START THE RECORDS
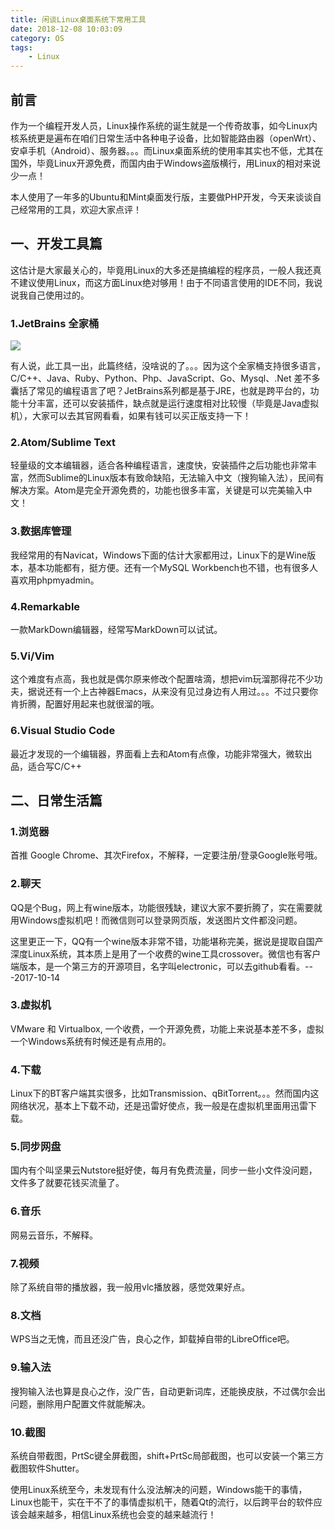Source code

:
 ```yaml
---
title: 闲谈Linux桌面系统下常用工具
date: 2018-12-08 10:03:09
category: OS
tags: 
    - Linux
---
```


## 前言
作为一个编程开发人员，Linux操作系统的诞生就是一个传奇故事，如今Linux内核系统更是遍布在咱们日常生活中各种电子设备，比如智能路由器（openWrt）、安卓手机（Android）、服务器。。。而Linux桌面系统的使用率其实也不低，尤其在国外，毕竟Linux开源免费，而国内由于Windows盗版横行，用Linux的相对来说少一点！

本人使用了一年多的Ubuntu和Mint桌面发行版，主要做PHP开发，今天来谈谈自己经常用的工具，欢迎大家点评！

<!--more-->

## 一、开发工具篇
这估计是大家最关心的，毕竟用Linux的大多还是搞编程的程序员，一般人我还真不建议使用Linux，而这方面Linux绝对够用！由于不同语言使用的IDE不同，我说说我自己使用过的。

### 1.JetBrains 全家桶

<img src="/images/old/3571187-2dd1696efe7b0182.png"/> 

有人说，此工具一出，此篇终结，没啥说的了。。。因为这个全家桶支持很多语言，C/C++、Java、Ruby、Python、Php、JavaScript、Go、Mysql、.Net 差不多囊括了常见的编程语言了吧？JetBrains系列都是基于JRE，也就是跨平台的，功能十分丰富，还可以安装插件，缺点就是运行速度相对比较慢（毕竟是Java虚拟机），大家可以去其官网看看，如果有钱可以买正版支持一下！

### 2.Atom/Sublime Text
轻量级的文本编辑器，适合各种编程语言，速度快，安装插件之后功能也非常丰富，然而Sublime的Linux版本有致命缺陷，无法输入中文（搜狗输入法），民间有解决方案。Atom是完全开源免费的，功能也很多丰富，关键是可以完美输入中文！

### 3.数据库管理
我经常用的有Navicat，Windows下面的估计大家都用过，Linux下的是Wine版本，基本功能都有，挺方便。还有一个MySQL Workbench也不错，也有很多人喜欢用phpmyadmin。

### 4.Remarkable
一款MarkDown编辑器，经常写MarkDown可以试试。

### 5.Vi/Vim
这个难度有点高，我也就是偶尔原来修改个配置啥滴，想把vim玩溜那得花不少功夫，据说还有一个上古神器Emacs，从来没有见过身边有人用过。。。不过只要你肯折腾，配置好用起来也就很溜的哦。

### 6.Visual Studio Code
最近才发现的一个编辑器，界面看上去和Atom有点像，功能非常强大，微软出品，适合写C/C++

## 二、日常生活篇
### 1.浏览器
首推 Google Chrome、其次Firefox，不解释，一定要注册/登录Google账号哦。

### 2.聊天
QQ是个Bug，网上有wine版本，功能很残缺，建议大家不要折腾了，实在需要就用Windows虚拟机吧！而微信则可以登录网页版，发送图片文件都没问题。

这里更正一下，QQ有一个wine版本非常不错，功能堪称完美，据说是提取自国产深度Linux系统，其本质上是用了一个收费的wine工具crossover。微信也有客户端版本，是一个第三方的开源项目，名字叫electronic，可以去github看看。---2017-10-14

### 3.虚拟机
VMware 和 Virtualbox, 一个收费，一个开源免费，功能上来说基本差不多，虚拟一个Windows系统有时候还是有点用的。

### 4.下载
Linux下的BT客户端其实很多，比如Transmission、qBitTorrent。。。然而国内这网络状况，基本上下载不动，还是迅雷好使点，我一般是在虚拟机里面用迅雷下载。

### 5.同步网盘
国内有个叫坚果云Nutstore挺好使，每月有免费流量，同步一些小文件没问题，文件多了就要花钱买流量了。

### 6.音乐
网易云音乐，不解释。

### 7.视频
除了系统自带的播放器，我一般用vlc播放器，感觉效果好点。

### 8.文档
WPS当之无愧，而且还没广告，良心之作，卸载掉自带的LibreOffice吧。

### 9.输入法
搜狗输入法也算是良心之作，没广告，自动更新词库，还能换皮肤，不过偶尔会出问题，删除用户配置文件就能解决。

### 10.截图
系统自带截图，PrtSc键全屏截图，shift+PrtSc局部截图，也可以安装一个第三方截图软件Shutter。

使用Linux系统至今，未发现有什么没法解决的问题，Windows能干的事情，Linux也能干，实在干不了的事情虚拟机干，随着Qt的流行，以后跨平台的软件应该会越来越多，相信Linux系统也会变的越来越流行！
END THE RECORDS
• **GOAL OF THE EXERCISE**: What is needed is an exact copy of the lines from the start of the records through the line containing "### 5.Vi/Vim", with no pictures.

• **EXERCISE RESULT**:
Source code

:
 ```yaml
---
title: 闲谈Linux桌面系统下常用工具
date: 2018-12-08 10:03:09
category: OS
tags: 
    - Linux
---
```


## 前言
作为一个编程开发人员，Linux操作系统的诞生就是一个传奇故事，如今Linux内核系统更是遍布在咱们日常生活中各种电子设备，比如智能路由器（openWrt）、安卓手机（Android）、服务器。。。而Linux桌面系统的使用率其实也不低，尤其在国外，毕竟Linux开源免费，而国内由于Windows盗版横行，用Linux的相对来说少一点！

本人使用了一年多的Ubuntu和Mint桌面发行版，主要做PHP开发，今天来谈谈自己经常用的工具，欢迎大家点评！

<!--more-->

## 一、开发工具篇
这估计是大家最关心的，毕竟用Linux的大多还是搞编程的程序员，一般人我还真不建议使用Linux，而这方面Linux绝对够用！由于不同语言使用的IDE不同，我说说我自己使用过的。

### 1.JetBrains 全家桶

<img src="/images/old/3571187-2dd1696efe7b0182.png"/> 

有人说，此工具一出，此篇终结，没啥说的了。。。因为这个全家桶支持很多语言，C/C++、Java、Ruby、Python、Php、JavaScript、Go、Mysql、.Net 差不多囊括了常见的编程语言了吧？JetBrains系列都是基于JRE，也就是跨平台的，功能十分丰富，还可以安装插件，缺点就是运行速度相对比较慢（毕竟是Java虚拟机），大家可以去其官网看看，如果有钱可以买正版支持一下！

### 2.Atom/Sublime Text
轻量级的文本编辑器，适合各种编程语言，速度快，安装插件之后功能也非常丰富，然而Sublime的Linux版本有致命缺陷，无法输入中文（搜狗输入法），民间有解决方案。Atom是完全开源免费的，功能也很多丰富，关键是可以完美输入中文！

### 3.数据库管理
我经常用的有Navicat，Windows下面的估计大家都用过，Linux下的是Wine版本，基本功能都有，挺方便。还有一个MySQL Workbench也不错，也有很多人喜欢用phpmyadmin。

### 4.Remarkable
一款MarkDown编辑器，经常写MarkDown可以试试。

### 5.Vi/Vim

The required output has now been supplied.